It's the last of the long week of super low tides and since the haze situation has improved and stabilised, we decided to resume the boat trip designated for Terumbu Hantu. It's my first time visiting this submerged reef!
Trumpet coral (Caulastrea sp.) with its fleshy tissues expanded when submerged in water. As for the green hard coral, it is yet another mystery.
Carnation coral (Pectinia sp.) is not the usual ones that we often see on our intertidal trips to the southern reefs.
Cabbage coral (Trachyphyllia geoffroyi). Unfortunately, it looks partially bleached.
Long-spined black sea urchin (Diadema sp.) and there are many small fish that surrounds the urchin. This could be some forms of symbiosis taking place?
Pizza anemone (Cryptodendrum adhaesivum) on the left and also a bleached Bubble tip sea anemone (Entacmea quadricolor) on the right.
Cushion star (Culcita novaeguinea).
Tiny seven-armed coral stars.
Fluted giant clam (Tridacna squamosa). This giant clam is still not as large as the adult ones and has pretty shades of blue and brown on its mantle.

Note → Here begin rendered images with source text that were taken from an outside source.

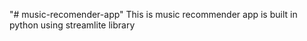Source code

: "# music-recomender-app" 
This is music recommender app is built in python using streamlite library
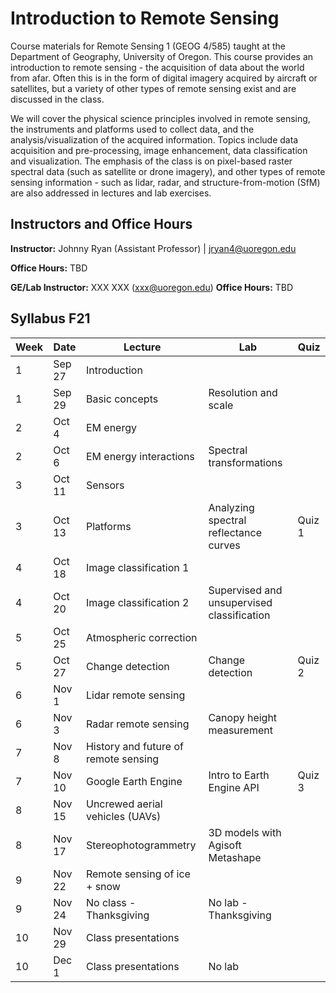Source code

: # Introduction to Remote Sensing 

Course materials for Remote Sensing 1 (GEOG 4/585) taught at the Department of Geography, University of Oregon. This course provides an introduction to remote sensing - the acquisition of data about the world from afar. Often this is in the form of digital imagery acquired by aircraft or satellites, but a variety of other types of remote sensing exist and are discussed in the class. 

We will cover the physical science principles involved in remote sensing, the instruments and platforms used to collect data, and the analysis/visualization of the acquired information. Topics include data acquisition and pre-processing, image enhancement,  data classification and visualization. The emphasis of the class is on pixel-based raster spectral data (such as satellite or drone imagery), and other types of remote sensing information - such as lidar, radar, and structure-from-motion (SfM) are also addressed in lectures and lab exercises.

## Instructors and Office Hours

**Instructor:** Johnny Ryan (Assistant Professor) |  jryan4@uoregon.edu

**Office Hours:**  TBD

**GE/Lab Instructor:** XXX XXX (xxx@uoregon.edu)
**Office Hours:** TBD

## Syllabus F21

| **Week**    |  **Date**  | **Lecture**           | **Lab**                               | **Quiz**         |
| ----------- |------------|-----------------------|---------------------------------------|------------------|
| 1           | Sep 27     |Introduction           |                                       |                  |
| 1           | Sep 29     |Basic concepts         |Resolution and scale                   |                  | 
| 2           | Oct 4      |EM energy              |                                       |                  |
| 2           | Oct 6      |EM energy interactions |Spectral transformations               |                  |
| 3           | Oct 11     |Sensors                |                                       |                  |
| 3           | Oct 13     |Platforms              |Analyzing spectral reflectance curves  |Quiz 1            |
| 4           | Oct 18     |Image classification 1 |                                       |                  |
| 4           | Oct 20     |Image classification 2 |Supervised and unsupervised classification |              |
| 5           | Oct 25     |Atmospheric correction |                                       |                  |
| 5           | Oct 27     |Change detection       |Change detection                       |Quiz 2            |
| 6           | Nov 1      |Lidar remote sensing   |                                       |                  |
| 6           | Nov 3      |Radar remote sensing   |Canopy height measurement              |                  | 
| 7           | Nov 8      |History and future of remote sensing|                          |                  |
| 7           | Nov 10     |Google Earth Engine    |Intro to Earth Engine API              |Quiz 3            |
| 8           | Nov 15     |Uncrewed aerial vehicles (UAVs)|                               |                  |
| 8           | Nov 17     |Stereophotogrammetry   |3D models with Agisoft Metashape       |                  |
| 9           | Nov 22     |Remote sensing of ice + snow|                                  |                  |
| 9           | Nov 24     |No class - Thanksgiving|No lab - Thanksgiving                  |                  |
| 10          | Nov 29     |Class presentations    |                                       |                  |
| 10          | Dec 1      |Class presentations    |No lab                                 |                  |







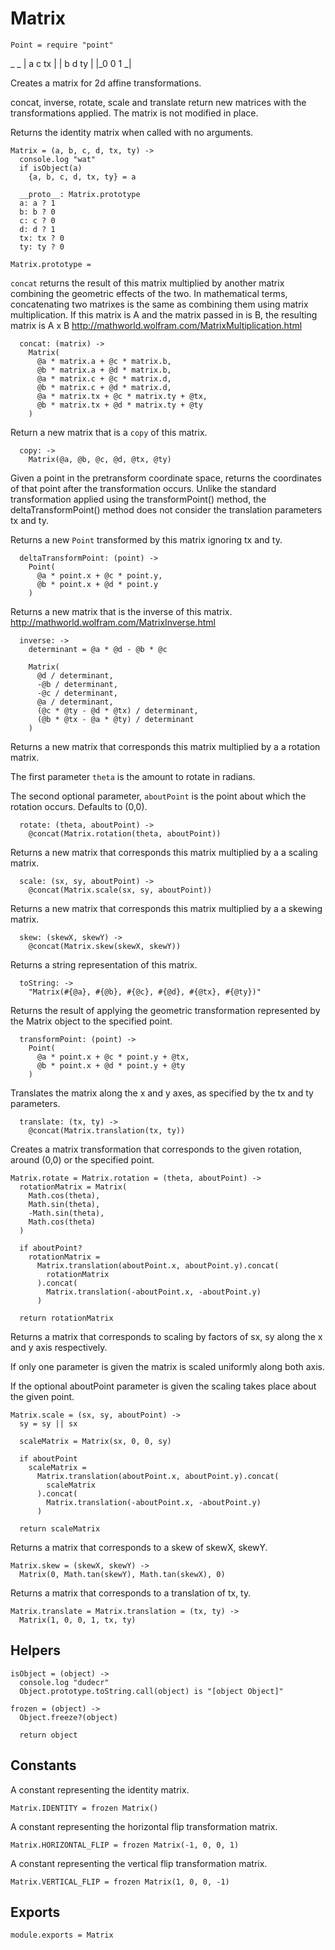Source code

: Matrix
======

    Point = require "point"

</pre>
   _        _
  | a  c tx  |
  | b  d ty  |
  |_0  0  1 _|
</pre>

Creates a matrix for 2d affine transformations.

concat, inverse, rotate, scale and translate return new matrices with the
transformations applied. The matrix is not modified in place.

Returns the identity matrix when called with no arguments.

    Matrix = (a, b, c, d, tx, ty) ->
      console.log "wat"
      if isObject(a)
        {a, b, c, d, tx, ty} = a

      __proto__: Matrix.prototype
      a: a ? 1
      b: b ? 0
      c: c ? 0
      d: d ? 1
      tx: tx ? 0
      ty: ty ? 0
  
    Matrix.prototype =

`concat` returns the result of this matrix multiplied by another matrix
combining the geometric effects of the two. In mathematical terms,
concatenating two matrixes is the same as combining them using matrix multiplication.
If this matrix is A and the matrix passed in is B, the resulting matrix is A x B
http://mathworld.wolfram.com/MatrixMultiplication.html

      concat: (matrix) ->
        Matrix(
          @a * matrix.a + @c * matrix.b,
          @b * matrix.a + @d * matrix.b,
          @a * matrix.c + @c * matrix.d,
          @b * matrix.c + @d * matrix.d,
          @a * matrix.tx + @c * matrix.ty + @tx,
          @b * matrix.tx + @d * matrix.ty + @ty
        )
  

Return a new matrix that is a `copy` of this matrix.

      copy: ->
        Matrix(@a, @b, @c, @d, @tx, @ty)
  
Given a point in the pretransform coordinate space, returns the coordinates of
that point after the transformation occurs. Unlike the standard transformation
applied using the transformPoint() method, the deltaTransformPoint() method
does not consider the translation parameters tx and ty.

Returns a new `Point` transformed by this matrix ignoring tx and ty.

      deltaTransformPoint: (point) ->
        Point(
          @a * point.x + @c * point.y,
          @b * point.x + @d * point.y
        )
  
Returns a new matrix that is the inverse of this matrix.
http://mathworld.wolfram.com/MatrixInverse.html

      inverse: ->
        determinant = @a * @d - @b * @c
  
        Matrix(
          @d / determinant,
          -@b / determinant,
          -@c / determinant,
          @a / determinant,
          (@c * @ty - @d * @tx) / determinant,
          (@b * @tx - @a * @ty) / determinant
        )
  
Returns a new matrix that corresponds this matrix multiplied by a
a rotation matrix.

The first parameter `theta` is the amount to rotate in radians.

The second optional parameter, `aboutPoint` is the point about which the 
rotation occurs. Defaults to (0,0).

      rotate: (theta, aboutPoint) ->
        @concat(Matrix.rotation(theta, aboutPoint))

Returns a new matrix that corresponds this matrix multiplied by a
a scaling matrix.

      scale: (sx, sy, aboutPoint) ->
        @concat(Matrix.scale(sx, sy, aboutPoint))

Returns a new matrix that corresponds this matrix multiplied by a
a skewing matrix.
  
      skew: (skewX, skewY) ->
        @concat(Matrix.skew(skewX, skewY))
  
Returns a string representation of this matrix.
  
      toString: ->
        "Matrix(#{@a}, #{@b}, #{@c}, #{@d}, #{@tx}, #{@ty})"
  
Returns the result of applying the geometric transformation represented by the
Matrix object to the specified point.

      transformPoint: (point) ->
        Point(
          @a * point.x + @c * point.y + @tx,
          @b * point.x + @d * point.y + @ty
        )

Translates the matrix along the x and y axes, as specified by the tx and ty parameters.

      translate: (tx, ty) ->
        @concat(Matrix.translation(tx, ty))

Creates a matrix transformation that corresponds to the given rotation,
around (0,0) or the specified point.

    Matrix.rotate = Matrix.rotation = (theta, aboutPoint) ->
      rotationMatrix = Matrix(
        Math.cos(theta),
        Math.sin(theta),
        -Math.sin(theta),
        Math.cos(theta)
      )
  
      if aboutPoint?
        rotationMatrix =
          Matrix.translation(aboutPoint.x, aboutPoint.y).concat(
            rotationMatrix
          ).concat(
            Matrix.translation(-aboutPoint.x, -aboutPoint.y)
          )
  
      return rotationMatrix

Returns a matrix that corresponds to scaling by factors of sx, sy along
the x and y axis respectively.

If only one parameter is given the matrix is scaled uniformly along both axis.

If the optional aboutPoint parameter is given the scaling takes place
about the given point.

    Matrix.scale = (sx, sy, aboutPoint) ->
      sy = sy || sx
  
      scaleMatrix = Matrix(sx, 0, 0, sy)
  
      if aboutPoint
        scaleMatrix =
          Matrix.translation(aboutPoint.x, aboutPoint.y).concat(
            scaleMatrix
          ).concat(
            Matrix.translation(-aboutPoint.x, -aboutPoint.y)
          )
  
      return scaleMatrix
  

Returns a matrix that corresponds to a skew of skewX, skewY.
  
    Matrix.skew = (skewX, skewY) ->
      Matrix(0, Math.tan(skewY), Math.tan(skewX), 0)
  
Returns a matrix that corresponds to a translation of tx, ty.

    Matrix.translate = Matrix.translation = (tx, ty) ->
      Matrix(1, 0, 0, 1, tx, ty)

Helpers
-------

    isObject = (object) ->
      console.log "dudecr"
      Object.prototype.toString.call(object) is "[object Object]"
      
    frozen = (object) ->
      Object.freeze?(object)
      
      return object

Constants
---------

A constant representing the identity matrix.

    Matrix.IDENTITY = frozen Matrix()

A constant representing the horizontal flip transformation matrix.

    Matrix.HORIZONTAL_FLIP = frozen Matrix(-1, 0, 0, 1)
  
A constant representing the vertical flip transformation matrix.

    Matrix.VERTICAL_FLIP = frozen Matrix(1, 0, 0, -1)

Exports
-------

    module.exports = Matrix
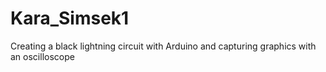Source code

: # Kara_Simsek1
 Creating a black lightning circuit with Arduino and capturing graphics with an oscilloscope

Merten's carpet anemone (Stichodactyla mertensii) look like when it is not relaxed.
Lima file clam (Lima vulgaris).
Black-margined nudibranch (Glossodoris atromarginata) and we saw quite a number of them!
Black phyllid nudibranch (Phyllidiella nigra) that can be easily sighted.
Can you see a sandy / reefy patch on the top left hand part of this photo?
Long black sea cucumbers (Holothuria leucospilota).
Heart cockle (Corculum cardissa)! This one has intricate patterns on the convex side.
Spider conch (Lambis lambis)! It has yet to develop spines on its shell.